[Source data]

━━━━━━

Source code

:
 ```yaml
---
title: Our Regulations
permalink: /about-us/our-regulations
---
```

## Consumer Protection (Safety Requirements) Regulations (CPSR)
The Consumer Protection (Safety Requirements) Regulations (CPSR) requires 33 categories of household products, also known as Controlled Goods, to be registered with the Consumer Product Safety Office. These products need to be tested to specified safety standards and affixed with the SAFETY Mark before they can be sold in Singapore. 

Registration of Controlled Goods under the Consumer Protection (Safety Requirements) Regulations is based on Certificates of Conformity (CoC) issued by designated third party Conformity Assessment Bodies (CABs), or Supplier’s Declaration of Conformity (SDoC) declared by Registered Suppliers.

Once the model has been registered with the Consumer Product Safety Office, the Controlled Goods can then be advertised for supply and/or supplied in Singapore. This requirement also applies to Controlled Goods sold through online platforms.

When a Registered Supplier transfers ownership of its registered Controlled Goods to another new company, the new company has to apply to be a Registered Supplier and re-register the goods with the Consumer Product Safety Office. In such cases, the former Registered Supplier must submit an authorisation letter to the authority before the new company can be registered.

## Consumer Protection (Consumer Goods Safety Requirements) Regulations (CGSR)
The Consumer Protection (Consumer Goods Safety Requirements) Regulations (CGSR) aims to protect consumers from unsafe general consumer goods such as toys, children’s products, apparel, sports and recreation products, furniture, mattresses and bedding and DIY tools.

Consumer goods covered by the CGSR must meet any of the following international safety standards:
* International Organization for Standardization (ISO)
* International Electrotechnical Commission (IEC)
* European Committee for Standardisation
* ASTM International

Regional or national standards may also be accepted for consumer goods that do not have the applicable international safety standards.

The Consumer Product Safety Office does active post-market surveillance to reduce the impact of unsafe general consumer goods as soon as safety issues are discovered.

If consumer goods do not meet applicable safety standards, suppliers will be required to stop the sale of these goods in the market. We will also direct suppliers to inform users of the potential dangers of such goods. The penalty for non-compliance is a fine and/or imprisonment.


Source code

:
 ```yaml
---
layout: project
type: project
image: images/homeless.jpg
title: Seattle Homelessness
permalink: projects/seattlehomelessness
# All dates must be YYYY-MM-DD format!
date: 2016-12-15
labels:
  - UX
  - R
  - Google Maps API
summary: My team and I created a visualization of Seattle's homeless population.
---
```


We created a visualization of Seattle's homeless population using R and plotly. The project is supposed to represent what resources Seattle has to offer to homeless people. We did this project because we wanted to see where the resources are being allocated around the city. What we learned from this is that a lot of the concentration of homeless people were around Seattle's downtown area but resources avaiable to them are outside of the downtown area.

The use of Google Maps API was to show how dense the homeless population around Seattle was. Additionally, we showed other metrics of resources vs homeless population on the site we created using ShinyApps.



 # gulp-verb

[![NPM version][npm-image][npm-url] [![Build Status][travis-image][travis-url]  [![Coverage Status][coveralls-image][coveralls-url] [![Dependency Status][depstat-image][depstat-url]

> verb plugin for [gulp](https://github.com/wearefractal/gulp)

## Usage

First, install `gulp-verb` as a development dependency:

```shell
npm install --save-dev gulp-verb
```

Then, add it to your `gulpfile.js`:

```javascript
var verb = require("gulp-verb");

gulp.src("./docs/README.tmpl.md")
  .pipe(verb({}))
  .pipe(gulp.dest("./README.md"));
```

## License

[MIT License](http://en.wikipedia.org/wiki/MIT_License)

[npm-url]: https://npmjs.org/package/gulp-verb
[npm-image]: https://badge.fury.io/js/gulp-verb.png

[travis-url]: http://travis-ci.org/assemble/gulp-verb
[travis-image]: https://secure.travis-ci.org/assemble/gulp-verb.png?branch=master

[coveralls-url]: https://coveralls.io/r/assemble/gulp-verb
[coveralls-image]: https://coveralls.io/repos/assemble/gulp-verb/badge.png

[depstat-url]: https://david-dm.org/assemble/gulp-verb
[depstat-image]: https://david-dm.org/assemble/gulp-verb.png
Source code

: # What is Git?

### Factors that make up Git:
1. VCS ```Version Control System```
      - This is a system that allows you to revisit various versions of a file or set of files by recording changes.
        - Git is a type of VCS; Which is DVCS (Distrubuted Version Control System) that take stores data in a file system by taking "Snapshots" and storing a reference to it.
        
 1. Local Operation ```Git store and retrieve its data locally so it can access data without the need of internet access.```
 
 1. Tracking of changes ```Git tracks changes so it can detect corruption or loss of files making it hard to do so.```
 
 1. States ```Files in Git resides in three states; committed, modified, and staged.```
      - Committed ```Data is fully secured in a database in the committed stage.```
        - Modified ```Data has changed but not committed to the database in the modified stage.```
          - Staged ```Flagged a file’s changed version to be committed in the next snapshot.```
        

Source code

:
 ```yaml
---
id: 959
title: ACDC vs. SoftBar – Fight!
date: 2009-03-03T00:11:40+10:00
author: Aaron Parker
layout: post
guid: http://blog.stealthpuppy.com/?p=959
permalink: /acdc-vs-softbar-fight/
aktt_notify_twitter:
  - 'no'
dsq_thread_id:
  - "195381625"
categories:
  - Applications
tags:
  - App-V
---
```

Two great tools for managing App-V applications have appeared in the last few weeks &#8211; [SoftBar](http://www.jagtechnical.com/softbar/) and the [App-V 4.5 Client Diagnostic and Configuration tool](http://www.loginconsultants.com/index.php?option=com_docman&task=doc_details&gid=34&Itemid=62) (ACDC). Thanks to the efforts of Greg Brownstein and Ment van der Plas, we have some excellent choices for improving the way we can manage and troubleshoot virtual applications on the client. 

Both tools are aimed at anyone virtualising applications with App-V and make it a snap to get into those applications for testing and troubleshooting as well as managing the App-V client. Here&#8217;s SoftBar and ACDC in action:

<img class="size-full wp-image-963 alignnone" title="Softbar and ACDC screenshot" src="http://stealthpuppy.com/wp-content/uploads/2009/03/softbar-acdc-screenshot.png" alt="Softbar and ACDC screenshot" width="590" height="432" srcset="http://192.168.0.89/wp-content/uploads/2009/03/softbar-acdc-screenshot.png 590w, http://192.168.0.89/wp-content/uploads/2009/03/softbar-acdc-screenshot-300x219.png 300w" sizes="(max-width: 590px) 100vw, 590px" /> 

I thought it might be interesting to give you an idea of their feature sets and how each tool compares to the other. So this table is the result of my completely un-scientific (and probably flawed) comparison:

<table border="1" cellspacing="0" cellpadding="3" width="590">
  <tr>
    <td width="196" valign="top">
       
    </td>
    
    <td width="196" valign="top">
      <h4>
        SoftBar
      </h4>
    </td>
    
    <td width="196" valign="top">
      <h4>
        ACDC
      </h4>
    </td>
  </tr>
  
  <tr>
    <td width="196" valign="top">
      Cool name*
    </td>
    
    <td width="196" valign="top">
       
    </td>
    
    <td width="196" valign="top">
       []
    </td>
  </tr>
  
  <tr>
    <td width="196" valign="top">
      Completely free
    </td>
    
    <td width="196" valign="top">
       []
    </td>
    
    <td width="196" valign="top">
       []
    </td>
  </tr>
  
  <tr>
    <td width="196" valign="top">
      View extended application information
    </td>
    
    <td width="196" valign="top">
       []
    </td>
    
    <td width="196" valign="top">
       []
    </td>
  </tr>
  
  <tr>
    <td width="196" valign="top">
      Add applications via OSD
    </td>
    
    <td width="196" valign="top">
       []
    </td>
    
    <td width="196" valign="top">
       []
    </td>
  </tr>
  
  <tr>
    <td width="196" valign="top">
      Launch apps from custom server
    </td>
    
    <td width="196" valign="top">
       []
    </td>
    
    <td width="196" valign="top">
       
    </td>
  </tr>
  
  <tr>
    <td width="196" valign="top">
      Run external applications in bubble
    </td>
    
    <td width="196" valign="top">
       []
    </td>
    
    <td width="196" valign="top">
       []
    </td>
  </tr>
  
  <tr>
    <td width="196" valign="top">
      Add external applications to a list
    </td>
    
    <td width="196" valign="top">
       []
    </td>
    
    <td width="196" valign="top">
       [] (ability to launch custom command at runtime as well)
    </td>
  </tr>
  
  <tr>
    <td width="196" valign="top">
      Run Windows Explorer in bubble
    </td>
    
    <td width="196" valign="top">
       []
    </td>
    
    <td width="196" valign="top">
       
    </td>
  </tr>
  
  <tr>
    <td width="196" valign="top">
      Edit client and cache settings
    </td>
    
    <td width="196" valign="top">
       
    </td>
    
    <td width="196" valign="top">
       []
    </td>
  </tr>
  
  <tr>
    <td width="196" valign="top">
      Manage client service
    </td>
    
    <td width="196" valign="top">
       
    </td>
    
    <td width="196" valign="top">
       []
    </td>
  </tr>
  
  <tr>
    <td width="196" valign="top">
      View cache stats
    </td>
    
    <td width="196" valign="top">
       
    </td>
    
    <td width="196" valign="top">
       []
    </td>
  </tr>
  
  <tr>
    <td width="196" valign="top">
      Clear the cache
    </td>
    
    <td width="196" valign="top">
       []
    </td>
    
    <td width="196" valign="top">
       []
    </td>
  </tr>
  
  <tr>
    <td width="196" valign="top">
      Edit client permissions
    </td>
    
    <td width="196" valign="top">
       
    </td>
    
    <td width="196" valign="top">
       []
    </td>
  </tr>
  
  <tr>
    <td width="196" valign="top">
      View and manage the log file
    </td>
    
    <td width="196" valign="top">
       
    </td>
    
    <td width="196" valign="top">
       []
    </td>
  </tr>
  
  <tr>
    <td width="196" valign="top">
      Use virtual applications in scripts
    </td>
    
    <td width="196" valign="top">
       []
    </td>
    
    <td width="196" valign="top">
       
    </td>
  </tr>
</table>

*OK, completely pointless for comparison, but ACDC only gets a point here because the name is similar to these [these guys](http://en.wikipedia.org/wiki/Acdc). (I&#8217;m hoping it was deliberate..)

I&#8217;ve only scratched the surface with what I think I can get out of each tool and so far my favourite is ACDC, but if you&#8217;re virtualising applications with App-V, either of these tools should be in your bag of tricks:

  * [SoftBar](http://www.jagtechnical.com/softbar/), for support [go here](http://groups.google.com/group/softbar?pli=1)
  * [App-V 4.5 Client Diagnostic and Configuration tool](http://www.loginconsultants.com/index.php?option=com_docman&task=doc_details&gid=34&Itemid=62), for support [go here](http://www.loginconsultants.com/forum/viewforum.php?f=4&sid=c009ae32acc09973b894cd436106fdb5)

━━━━━━

▶ Your task: In the entries above, find lines with "https" and copy each.

▶ Answer area:
> verb plugin for [gulp](https://github.com/wearefractal/gulp)
[npm-url]: https://npmjs.org/package/gulp-verb
[npm-image]: https://badge.fury.io/js/gulp-verb.png
[travis-image]: https://secure.travis-ci.org/assemble/gulp-verb.png?branch=master
[coveralls-url]: https://coveralls.io/r/assemble/gulp-verb
[coveralls-image]: https://coveralls.io/repos/assemble/gulp-verb/badge.png
[depstat-url]: https://david-dm.org/assemble/gulp-verb
[depstat-image]: https://david-dm.org/assemble/gulp-verb.png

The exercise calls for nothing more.